* Provided material:
◆ ◆ ◆
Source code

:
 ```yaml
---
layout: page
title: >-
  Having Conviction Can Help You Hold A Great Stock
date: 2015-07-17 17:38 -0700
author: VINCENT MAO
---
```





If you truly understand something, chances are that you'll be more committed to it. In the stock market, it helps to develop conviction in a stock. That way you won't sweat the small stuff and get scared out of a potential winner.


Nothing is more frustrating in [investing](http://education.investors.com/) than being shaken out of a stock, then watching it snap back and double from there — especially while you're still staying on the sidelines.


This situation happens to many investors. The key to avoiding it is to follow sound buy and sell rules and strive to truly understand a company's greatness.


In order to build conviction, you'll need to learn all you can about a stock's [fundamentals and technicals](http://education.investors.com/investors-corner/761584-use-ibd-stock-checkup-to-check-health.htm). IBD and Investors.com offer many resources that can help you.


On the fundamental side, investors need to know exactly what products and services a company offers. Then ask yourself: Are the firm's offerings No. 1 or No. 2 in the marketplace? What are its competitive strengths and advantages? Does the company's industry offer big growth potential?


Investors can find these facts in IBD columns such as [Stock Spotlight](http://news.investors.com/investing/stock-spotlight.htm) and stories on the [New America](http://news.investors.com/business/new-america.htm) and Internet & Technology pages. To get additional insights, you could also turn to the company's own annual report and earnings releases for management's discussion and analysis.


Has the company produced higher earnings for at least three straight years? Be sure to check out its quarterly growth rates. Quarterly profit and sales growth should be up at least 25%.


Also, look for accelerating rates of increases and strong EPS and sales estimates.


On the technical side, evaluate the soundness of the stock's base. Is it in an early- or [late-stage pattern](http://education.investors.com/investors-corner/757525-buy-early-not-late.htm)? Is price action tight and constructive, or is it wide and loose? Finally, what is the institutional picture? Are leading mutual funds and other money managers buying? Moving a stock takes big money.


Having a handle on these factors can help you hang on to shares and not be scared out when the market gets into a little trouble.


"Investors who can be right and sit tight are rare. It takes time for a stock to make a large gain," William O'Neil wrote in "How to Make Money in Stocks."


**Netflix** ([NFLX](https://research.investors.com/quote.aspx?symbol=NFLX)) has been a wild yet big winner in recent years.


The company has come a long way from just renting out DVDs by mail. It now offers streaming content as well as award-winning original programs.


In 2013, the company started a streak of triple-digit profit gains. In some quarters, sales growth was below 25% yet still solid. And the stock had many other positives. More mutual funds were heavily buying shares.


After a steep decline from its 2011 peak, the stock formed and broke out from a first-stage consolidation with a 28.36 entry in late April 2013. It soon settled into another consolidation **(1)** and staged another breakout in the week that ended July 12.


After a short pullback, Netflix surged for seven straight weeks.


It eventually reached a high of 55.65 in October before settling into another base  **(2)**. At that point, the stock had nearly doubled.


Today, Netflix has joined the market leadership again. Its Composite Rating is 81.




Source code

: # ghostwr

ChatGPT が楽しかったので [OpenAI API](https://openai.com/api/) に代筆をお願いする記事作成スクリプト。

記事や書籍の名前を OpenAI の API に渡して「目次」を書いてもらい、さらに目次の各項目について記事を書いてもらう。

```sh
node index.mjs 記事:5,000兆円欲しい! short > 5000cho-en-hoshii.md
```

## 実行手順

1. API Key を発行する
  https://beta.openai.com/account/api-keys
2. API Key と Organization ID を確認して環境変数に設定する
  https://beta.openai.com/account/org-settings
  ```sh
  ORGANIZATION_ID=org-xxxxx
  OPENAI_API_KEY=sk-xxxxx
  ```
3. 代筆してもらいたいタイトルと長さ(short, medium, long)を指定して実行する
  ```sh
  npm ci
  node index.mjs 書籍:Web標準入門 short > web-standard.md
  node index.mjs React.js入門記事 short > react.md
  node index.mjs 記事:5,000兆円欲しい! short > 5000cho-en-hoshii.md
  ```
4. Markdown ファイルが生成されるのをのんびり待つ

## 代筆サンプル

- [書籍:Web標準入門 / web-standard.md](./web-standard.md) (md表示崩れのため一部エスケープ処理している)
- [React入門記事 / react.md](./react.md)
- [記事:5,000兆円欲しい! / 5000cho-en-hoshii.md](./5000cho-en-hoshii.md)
◆ ◆ ◆
Where a line of the data above includes the string "what", pull it out.

* Response to the exercise:
On the fundamental side, investors need to know exactly what products and services a company offers. Then ask yourself: Are the firm's offerings No. 1 or No. 2 in the marketplace? What are its competitive strengths and advantages? Does the company's industry offer big growth potential?
On the technical side, evaluate the soundness of the stock's base. Is it in an early- or [late-stage pattern](http://education.investors.com/investors-corner/757525-buy-early-not-late.htm)? Is price action tight and constructive, or is it wide and loose? Finally, what is the institutional picture? Are leading mutual funds and other money managers buying? Moving a stock takes big money.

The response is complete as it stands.